Outra questão que igualmente vem levantando polêmica nos círculos

acadêmicos é a questão da consciência-em-si, como é possível que a matéria

inanimada do universo se torne consciente, ou ainda, como é possível que uma

parte específica desta matéria se torne auto-consciente? Mais chocante ainda do

que a formulação dessas perguntas é a resposta de Barbour a elas: “Ninguém tem

a menor idéia. Consciência e matéria são tão diferentes quanto giz e queijo. Nada

no mundo material nos dá pistas de como partes dele (nossos cérebros) se tornam

conscientes31”. Logo, a própria noção de consciência-em-si, define um outro

problema inteiramente em aberto, “O quê é a consciência?” é apenas uma das

inúmeras questões que permeiam a atual pauta da filosofia da mente.
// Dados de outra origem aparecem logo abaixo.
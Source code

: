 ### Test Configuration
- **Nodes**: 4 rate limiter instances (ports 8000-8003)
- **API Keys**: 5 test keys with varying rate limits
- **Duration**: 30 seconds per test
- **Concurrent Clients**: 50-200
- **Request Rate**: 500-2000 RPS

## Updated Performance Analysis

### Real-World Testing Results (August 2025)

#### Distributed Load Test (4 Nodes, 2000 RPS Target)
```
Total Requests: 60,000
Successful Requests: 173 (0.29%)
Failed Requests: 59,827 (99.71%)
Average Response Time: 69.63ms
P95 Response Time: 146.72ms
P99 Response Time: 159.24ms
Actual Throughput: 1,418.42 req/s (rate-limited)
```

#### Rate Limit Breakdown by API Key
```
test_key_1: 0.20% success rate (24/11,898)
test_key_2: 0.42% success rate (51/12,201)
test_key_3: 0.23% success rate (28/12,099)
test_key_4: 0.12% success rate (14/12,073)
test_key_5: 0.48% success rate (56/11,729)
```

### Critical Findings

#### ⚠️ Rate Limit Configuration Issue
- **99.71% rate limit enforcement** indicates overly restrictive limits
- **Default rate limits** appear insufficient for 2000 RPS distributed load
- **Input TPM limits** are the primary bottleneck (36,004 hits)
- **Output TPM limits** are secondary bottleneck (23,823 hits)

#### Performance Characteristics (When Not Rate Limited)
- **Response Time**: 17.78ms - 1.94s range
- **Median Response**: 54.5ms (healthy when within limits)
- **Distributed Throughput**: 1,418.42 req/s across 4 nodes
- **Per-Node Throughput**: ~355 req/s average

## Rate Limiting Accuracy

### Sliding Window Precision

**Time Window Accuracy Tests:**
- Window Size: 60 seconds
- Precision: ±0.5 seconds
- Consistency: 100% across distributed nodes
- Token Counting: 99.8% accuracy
O futuro das

pesquisas nessa área podem, e certamente vão, determinar de modo significativo o

futuro do tempo.

30 No sentido definido pelo Prof. Sérgio Fernandes, ou seja, uma intuição capaz de religar algo com sua verdadeira natureza. Cf. Fernandes, S. L. de C. 2005: Ser Humano – Um ensaio em

antropologia filosófica. p. 324-351. 31 No one has any idea. Consciousness and matter are as different as chalk and cheese. Nothing in the material world gives a clue as to how parts of it (our brains) become conscious. Cf. Barbour,

J. 1999: The End of Time: The Next Revolution in Physics. p. 26.